I’ve written before about AMERICAblog’s own microcosm of the media world.  2008 was my best year ever, in terms of ad income, then the carpet got pulled out from under us.  Revenue in 2009 was 25% of what it was the year before, and while it’s come back somewhat, we’re still probably at half, at best, of what we pulled in in 2008.  Fortunately, I’ve a paid staff of one, me (simply because I couldn’t afford to hire anyone else), but having three-quarters of your budget ripped away is not without pain.  And our experience is not unique.  There’s a reason you keep hearing about media entities cutting back, and laying off staff.  All is not well in media-land.

Amazon's Jeff Bezos (photo by Steve Jurvetson)

Amazon’s Jeff Bezos is buying the Washington Post (photo by Steve Jurvetson)

Some argue that the media’s struggles are simply “progress.”  The first wheel, the first engine, the first assembly line, the first radio, the first movie, the first television, and the first VCR all were cause for excitement and fear.  Excitement about what new efficiencies the discovery might bring, and fear about what old-school industry just received a stake to the heart.

Don’t get me wrong, the Internet has been amazing.  I asked my dad, who’s an engineer, and in his 80s, a few years back as to just how big a change, an advancement, the Internet was, in view of what he’d seen in his lifetime.  He felt it was huge, one of the biggest.  But the Internet definitely comes with mixed reviews.

While the Net has empowered would-be journalists and activists around the world, it’s also created a bit of a cacophony of content.  (I’ve written before about the ensuing watering down of activism when “anyone” can be an “activist.”) Too much free-media means no real media can survive long term.   The kid in his basement blogging for fun can continue forever.  While someone trying to write for a living, to pay his mortgage and feed his family, can’t continue for long, unless he’s being paid, well.  And while a lot of “free” blogging produces good content, I’m not sure that content is enough on its own.

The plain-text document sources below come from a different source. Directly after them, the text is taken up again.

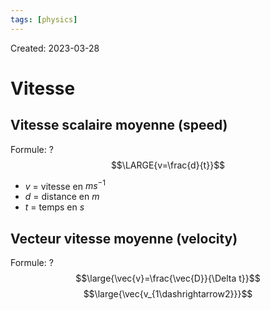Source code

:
 ```yaml
---
tags: [physics] 
---
```

Created: 2023-03-28

# Vitesse
## Vitesse scalaire moyenne (speed)
Formule:
?
$$\LARGE{v=\frac{d}{t}}$$
- $v$ = vitesse en $ms^{-1}$
- $d$ = distance en $m$
- $t$ = temps en $s$

## Vecteur vitesse moyenne (velocity)
Formule:
?
$$\large{\vec{v}=\frac{\vec{D}}{\Delta t}}$$$$\large{\vec{v_{1\dashrightarrow2}}}$$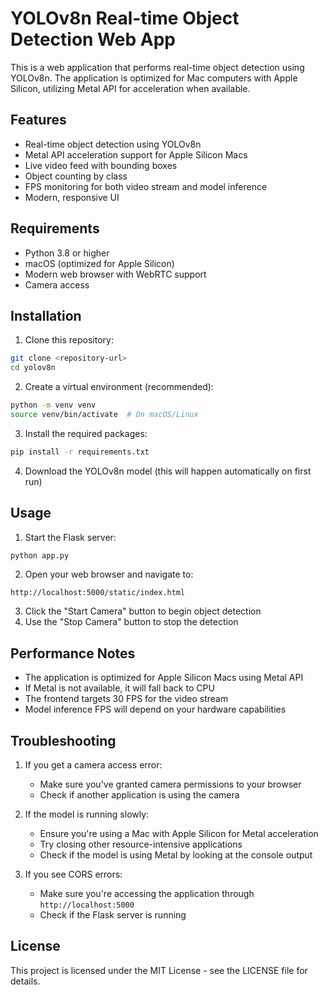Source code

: # YOLOv8n Real-time Object Detection Web App

This is a web application that performs real-time object detection using YOLOv8n. The application is optimized for Mac computers with Apple Silicon, utilizing Metal API for acceleration when available.

## Features

- Real-time object detection using YOLOv8n
- Metal API acceleration support for Apple Silicon Macs
- Live video feed with bounding boxes
- Object counting by class
- FPS monitoring for both video stream and model inference
- Modern, responsive UI

## Requirements

- Python 3.8 or higher
- macOS (optimized for Apple Silicon)
- Modern web browser with WebRTC support
- Camera access

## Installation

1. Clone this repository:
```bash
git clone <repository-url>
cd yolov8n
```

2. Create a virtual environment (recommended):
```bash
python -m venv venv
source venv/bin/activate  # On macOS/Linux
```

3. Install the required packages:
```bash
pip install -r requirements.txt
```

4. Download the YOLOv8n model (this will happen automatically on first run)

## Usage

1. Start the Flask server:
```bash
python app.py
```

2. Open your web browser and navigate to:
```
http://localhost:5000/static/index.html
```

3. Click the "Start Camera" button to begin object detection
4. Use the "Stop Camera" button to stop the detection

## Performance Notes

- The application is optimized for Apple Silicon Macs using Metal API
- If Metal is not available, it will fall back to CPU
- The frontend targets 30 FPS for the video stream
- Model inference FPS will depend on your hardware capabilities

## Troubleshooting

1. If you get a camera access error:
   - Make sure you've granted camera permissions to your browser
   - Check if another application is using the camera

2. If the model is running slowly:
   - Ensure you're using a Mac with Apple Silicon for Metal acceleration
   - Try closing other resource-intensive applications
   - Check if the model is using Metal by looking at the console output

3. If you see CORS errors:
   - Make sure you're accessing the application through `http://localhost:5000`
   - Check if the Flask server is running

## License

This project is licensed under the MIT License - see the LICENSE file for details. 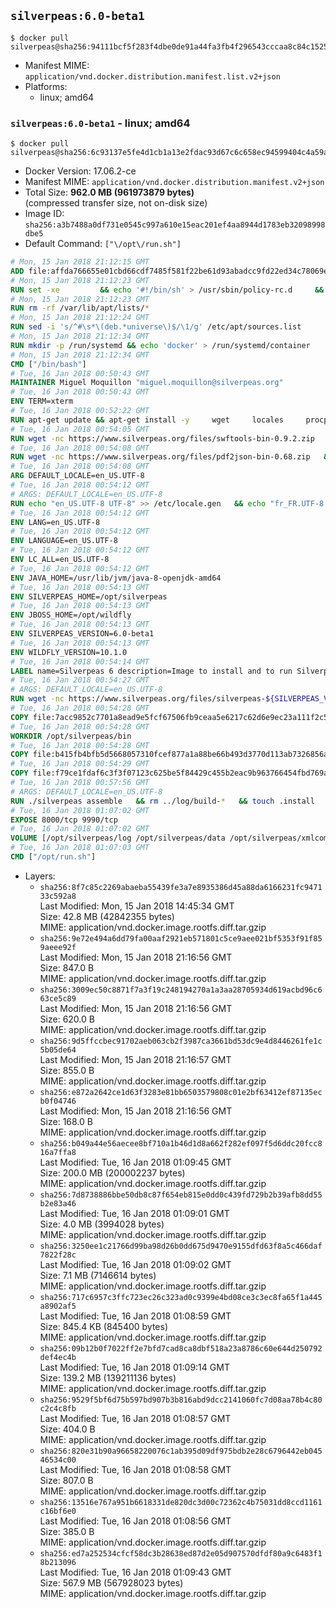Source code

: ## `silverpeas:6.0-beta1`

```console
$ docker pull silverpeas@sha256:94111bcf5f283f4dbe0de91a44fa3fb4f296543cccaa8c84c15258274804fcaa
```

-	Manifest MIME: `application/vnd.docker.distribution.manifest.list.v2+json`
-	Platforms:
	-	linux; amd64

### `silverpeas:6.0-beta1` - linux; amd64

```console
$ docker pull silverpeas@sha256:6c93137e5fe4d1cb1a13e2fdac93d67c6c658ec94599404c4a59aba760826aa6
```

-	Docker Version: 17.06.2-ce
-	Manifest MIME: `application/vnd.docker.distribution.manifest.v2+json`
-	Total Size: **962.0 MB (961973879 bytes)**  
	(compressed transfer size, not on-disk size)
-	Image ID: `sha256:a3b7488a0df731e0545c997a610e15eac201ef4aa8944d1783eb32098998dbe5`
-	Default Command: `["\/opt\/run.sh"]`

```dockerfile
# Mon, 15 Jan 2018 21:12:15 GMT
ADD file:affda766655e01cbd66cdf7485f581f22be61d93abadcc9fd22ed34c78069e18 in / 
# Mon, 15 Jan 2018 21:12:23 GMT
RUN set -xe 		&& echo '#!/bin/sh' > /usr/sbin/policy-rc.d 	&& echo 'exit 101' >> /usr/sbin/policy-rc.d 	&& chmod +x /usr/sbin/policy-rc.d 		&& dpkg-divert --local --rename --add /sbin/initctl 	&& cp -a /usr/sbin/policy-rc.d /sbin/initctl 	&& sed -i 's/^exit.*/exit 0/' /sbin/initctl 		&& echo 'force-unsafe-io' > /etc/dpkg/dpkg.cfg.d/docker-apt-speedup 		&& echo 'DPkg::Post-Invoke { "rm -f /var/cache/apt/archives/*.deb /var/cache/apt/archives/partial/*.deb /var/cache/apt/*.bin || true"; };' > /etc/apt/apt.conf.d/docker-clean 	&& echo 'APT::Update::Post-Invoke { "rm -f /var/cache/apt/archives/*.deb /var/cache/apt/archives/partial/*.deb /var/cache/apt/*.bin || true"; };' >> /etc/apt/apt.conf.d/docker-clean 	&& echo 'Dir::Cache::pkgcache ""; Dir::Cache::srcpkgcache "";' >> /etc/apt/apt.conf.d/docker-clean 		&& echo 'Acquire::Languages "none";' > /etc/apt/apt.conf.d/docker-no-languages 		&& echo 'Acquire::GzipIndexes "true"; Acquire::CompressionTypes::Order:: "gz";' > /etc/apt/apt.conf.d/docker-gzip-indexes 		&& echo 'Apt::AutoRemove::SuggestsImportant "false";' > /etc/apt/apt.conf.d/docker-autoremove-suggests
# Mon, 15 Jan 2018 21:12:23 GMT
RUN rm -rf /var/lib/apt/lists/*
# Mon, 15 Jan 2018 21:12:24 GMT
RUN sed -i 's/^#\s*\(deb.*universe\)$/\1/g' /etc/apt/sources.list
# Mon, 15 Jan 2018 21:12:34 GMT
RUN mkdir -p /run/systemd && echo 'docker' > /run/systemd/container
# Mon, 15 Jan 2018 21:12:34 GMT
CMD ["/bin/bash"]
# Tue, 16 Jan 2018 00:50:43 GMT
MAINTAINER Miguel Moquillon "miguel.moquillon@silverpeas.org"
# Tue, 16 Jan 2018 00:50:43 GMT
ENV TERM=xterm
# Tue, 16 Jan 2018 00:52:22 GMT
RUN apt-get update && apt-get install -y     wget     locales     procps     net-tools     zip     unzip     openjdk-8-jdk     ffmpeg     imagemagick     ghostscript     ure     gpgv   && rm -rf /var/lib/apt/lists/*   && update-ca-certificates -f
# Tue, 16 Jan 2018 00:54:05 GMT
RUN wget -nc https://www.silverpeas.org/files/swftools-bin-0.9.2.zip   && echo 'd40bd091c84bde2872f2733a3c767b3a686c8e8477a3af3a96ef347cf05c5e43 *swftools-bin-0.9.2.zip' | sha256sum -   && unzip swftools-bin-0.9.2.zip -d /   && rm swftools-bin-0.9.2.zip
# Tue, 16 Jan 2018 00:54:08 GMT
RUN wget -nc https://www.silverpeas.org/files/pdf2json-bin-0.68.zip   && echo 'eec849cdd75224f9d44c0999ed1fbe8764a773d8ab0cf7fff4bf922ab81c9f84 *pdf2json-bin-0.68.zip' | sha256sum -   && unzip pdf2json-bin-0.68.zip -d /   && rm pdf2json-bin-0.68.zip
# Tue, 16 Jan 2018 00:54:08 GMT
ARG DEFAULT_LOCALE=en_US.UTF-8
# Tue, 16 Jan 2018 00:54:12 GMT
# ARGS: DEFAULT_LOCALE=en_US.UTF-8
RUN echo "en_US.UTF-8 UTF-8" >> /etc/locale.gen   && echo "fr_FR.UTF-8 UTF-8" >> /etc/locale.gen   && echo "de_DE.UTF-8 UTF-8" >> /etc/locale.gen   && locale-gen   && update-locale LANG=${DEFAULT_LOCALE} LANGUAGE=${DEFAULT_LOCALE} LC_ALL=${DEFAULT_LOCALE}
# Tue, 16 Jan 2018 00:54:12 GMT
ENV LANG=en_US.UTF-8
# Tue, 16 Jan 2018 00:54:12 GMT
ENV LANGUAGE=en_US.UTF-8
# Tue, 16 Jan 2018 00:54:12 GMT
ENV LC_ALL=en_US.UTF-8
# Tue, 16 Jan 2018 00:54:12 GMT
ENV JAVA_HOME=/usr/lib/jvm/java-8-openjdk-amd64
# Tue, 16 Jan 2018 00:54:13 GMT
ENV SILVERPEAS_HOME=/opt/silverpeas
# Tue, 16 Jan 2018 00:54:13 GMT
ENV JBOSS_HOME=/opt/wildfly
# Tue, 16 Jan 2018 00:54:13 GMT
ENV SILVERPEAS_VERSION=6.0-beta1
# Tue, 16 Jan 2018 00:54:13 GMT
ENV WILDFLY_VERSION=10.1.0
# Tue, 16 Jan 2018 00:54:14 GMT
LABEL name=Silverpeas 6 description=Image to install and to run Silverpeas 6 vendor=Silverpeas version=6.0-beta1 build=1
# Tue, 16 Jan 2018 00:54:27 GMT
# ARGS: DEFAULT_LOCALE=en_US.UTF-8
RUN wget -nc https://www.silverpeas.org/files/silverpeas-${SILVERPEAS_VERSION}-wildfly${WILDFLY_VERSION%.?.?}.zip   && wget -nc https://www.silverpeas.org/files/silverpeas-${SILVERPEAS_VERSION}-wildfly${WILDFLY_VERSION%.?.?}.zip.asc   && gpg --keyserver ha.pool.sks-keyservers.net --recv-keys 3F4657EF9C591F2FEA458FEBC19391EB3DF442B6   && gpg --batch --verify silverpeas-${SILVERPEAS_VERSION}-wildfly${WILDFLY_VERSION%.?.?}.zip.asc silverpeas-${SILVERPEAS_VERSION}-wildfly${WILDFLY_VERSION%.?.?}.zip   && wget -nc http://download.jboss.org/wildfly/${WILDFLY_VERSION}.Final/wildfly-${WILDFLY_VERSION}.Final.zip   && unzip silverpeas-${SILVERPEAS_VERSION}-wildfly${WILDFLY_VERSION%.?.?}.zip -d /opt   && unzip wildfly-${WILDFLY_VERSION}.Final.zip -d /opt   && mv /opt/silverpeas-${SILVERPEAS_VERSION}-wildfly${WILDFLY_VERSION%.?.?} /opt/silverpeas   && mv /opt/wildfly-${WILDFLY_VERSION}.Final /opt/wildfly   && rm *.zip   && mkdir -p /root/.m2
# Tue, 16 Jan 2018 00:54:28 GMT
COPY file:7acc9852c7701a8ead9e5fcf67506fb9ceaa5e6217c62d6e9ec23a111f2c5ba1 in /root/.m2/ 
# Tue, 16 Jan 2018 00:54:28 GMT
WORKDIR /opt/silverpeas/bin
# Tue, 16 Jan 2018 00:54:28 GMT
COPY file:b415fb4bfb5d5668057310fcef877a1a88be66b493d3770d113ab7326856a7da in /opt/ 
# Tue, 16 Jan 2018 00:54:29 GMT
COPY file:f79ce1fdaf6c3f3f07123c625be5f84429c455b2eac9b963766454fbd769afe6 in /opt/silverpeas/configuration/silverpeas/ 
# Tue, 16 Jan 2018 00:57:56 GMT
# ARGS: DEFAULT_LOCALE=en_US.UTF-8
RUN ./silverpeas assemble   && rm ../log/build-*   && touch .install
# Tue, 16 Jan 2018 01:07:02 GMT
EXPOSE 8000/tcp 9990/tcp
# Tue, 16 Jan 2018 01:07:02 GMT
VOLUME [/opt/silverpeas/log /opt/silverpeas/data /opt/silverpeas/xmlcomponents/workflows]
# Tue, 16 Jan 2018 01:07:03 GMT
CMD ["/opt/run.sh"]
```

-	Layers:
	-	`sha256:8f7c85c2269abaeba55439fe3a7e8935386d45a88da6166231fc947133c592a8`  
		Last Modified: Mon, 15 Jan 2018 14:45:34 GMT  
		Size: 42.8 MB (42842355 bytes)  
		MIME: application/vnd.docker.image.rootfs.diff.tar.gzip
	-	`sha256:9e72e494a6dd79fa00aaf2921eb571801c5ce9aee021bf5353f91f859aeee92f`  
		Last Modified: Mon, 15 Jan 2018 21:16:56 GMT  
		Size: 847.0 B  
		MIME: application/vnd.docker.image.rootfs.diff.tar.gzip
	-	`sha256:3009ec50c8871f7a3f19c248194270a1a3aa28705934d619acbd96c663ce5c89`  
		Last Modified: Mon, 15 Jan 2018 21:16:56 GMT  
		Size: 620.0 B  
		MIME: application/vnd.docker.image.rootfs.diff.tar.gzip
	-	`sha256:9d5ffccbec91702aeb063cb2f3987ca3661bd53dc9e4d8446261fe1c5b05de64`  
		Last Modified: Mon, 15 Jan 2018 21:16:57 GMT  
		Size: 855.0 B  
		MIME: application/vnd.docker.image.rootfs.diff.tar.gzip
	-	`sha256:e872a2642ce1d63f3283e81bb6503579808c01e2bf63412ef87135ecb0f04746`  
		Last Modified: Mon, 15 Jan 2018 21:16:56 GMT  
		Size: 168.0 B  
		MIME: application/vnd.docker.image.rootfs.diff.tar.gzip
	-	`sha256:b049a44e56aecee8bf710a1b46d1d8a662f282ef097f5d6ddc20fcc816a7ffa8`  
		Last Modified: Tue, 16 Jan 2018 01:09:45 GMT  
		Size: 200.0 MB (200002237 bytes)  
		MIME: application/vnd.docker.image.rootfs.diff.tar.gzip
	-	`sha256:7d8738886bbe50db8c87f654eb815e0dd0c439fd729b2b39afb8dd55b2e83a46`  
		Last Modified: Tue, 16 Jan 2018 01:09:01 GMT  
		Size: 4.0 MB (3994028 bytes)  
		MIME: application/vnd.docker.image.rootfs.diff.tar.gzip
	-	`sha256:3250ee1c21766d99ba98d26b0dd675d9470e9155dfd63f8a5c466daf7822f28c`  
		Last Modified: Tue, 16 Jan 2018 01:09:02 GMT  
		Size: 7.1 MB (7146614 bytes)  
		MIME: application/vnd.docker.image.rootfs.diff.tar.gzip
	-	`sha256:717c6957c3ffc723ec26c323ad0c9399e4bd08ce3c3ec8fa65f1a445a8902af5`  
		Last Modified: Tue, 16 Jan 2018 01:08:59 GMT  
		Size: 845.4 KB (845400 bytes)  
		MIME: application/vnd.docker.image.rootfs.diff.tar.gzip
	-	`sha256:09b12b0f7022ff2e7bfd7cad8ca8dbf518a23a8786c60e644d250792def4ec4b`  
		Last Modified: Tue, 16 Jan 2018 01:09:14 GMT  
		Size: 139.2 MB (139211136 bytes)  
		MIME: application/vnd.docker.image.rootfs.diff.tar.gzip
	-	`sha256:9529f5bf6d75b597bd907b3b816abd9dcc2141060fc7d08aa78b4c80c2c4c8fb`  
		Last Modified: Tue, 16 Jan 2018 01:08:57 GMT  
		Size: 404.0 B  
		MIME: application/vnd.docker.image.rootfs.diff.tar.gzip
	-	`sha256:820e31b90a96658220076c1ab395d09df975bdb2e28c6796442eb04546534c00`  
		Last Modified: Tue, 16 Jan 2018 01:08:58 GMT  
		Size: 807.0 B  
		MIME: application/vnd.docker.image.rootfs.diff.tar.gzip
	-	`sha256:13516e767a951b6618331de820dc3d00c72362c4b75031dd8ccd1161c16bf6e0`  
		Last Modified: Tue, 16 Jan 2018 01:08:56 GMT  
		Size: 385.0 B  
		MIME: application/vnd.docker.image.rootfs.diff.tar.gzip
	-	`sha256:ed7a252534cfcf58dc3b28638ed87d2e05d907570dfdf80a9c6483f18b213096`  
		Last Modified: Tue, 16 Jan 2018 01:09:43 GMT  
		Size: 567.9 MB (567928023 bytes)  
		MIME: application/vnd.docker.image.rootfs.diff.tar.gzip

First of all, I think far too many people fail to understand who blogs “for free.”  Most of the best bloggers I know do not blog for free, simply because they can’t afford to.  Who has the luxury of working 14 hour days (and many of us do) unpaid?  We all have mortgages and doctor bills and families and more.  And I’ve just never believed that part-time blogging – which is more sustainable, so long as it’s simply done as a party-time hobby – can fill the void left behind by the economic failure of major media.

Take Glenn Greenwald.  “Blogger” Glenn has done an amazing job on the Snowden story.  But who’s supporting Glenn in this effort, who paid his way to Hong Kong to meet Snowden in private in order to break this huge and ongoing story?  The Guardian.  A large corporate media entity.  Glenn doesn’t prove that we no longer need the media, on the contrary. It’s “the media” that permitted Glenn the financial security, and flexibility, to blog, and to blog well.

I’ve always believed that blogging and traditional media can have a symbiotic relationship.  Though of late, I think the entire thing has gotten more parasitic, or worse.  All the media entities, big and small, that the Internet created are stretching already-thinning advertising dollars even thinner.  And that’s just not a sustainable model for the future.

And while the more hopeful among us say “que será será”, it’s the dawn of a new age, video killed the radio star (and good riddance), and no one should fear that new-fangled thing called the “assembly line,” I’d be feeling a lot more comfortable about the future of media if I could actually see what’s coming next.  With the assembly line, I knew what was coming next.  With the Internet’s impact on media, “next” is looking like a void, a world with far less accountability.  And that tends to favor those who lie the most – in our case, the Republicans.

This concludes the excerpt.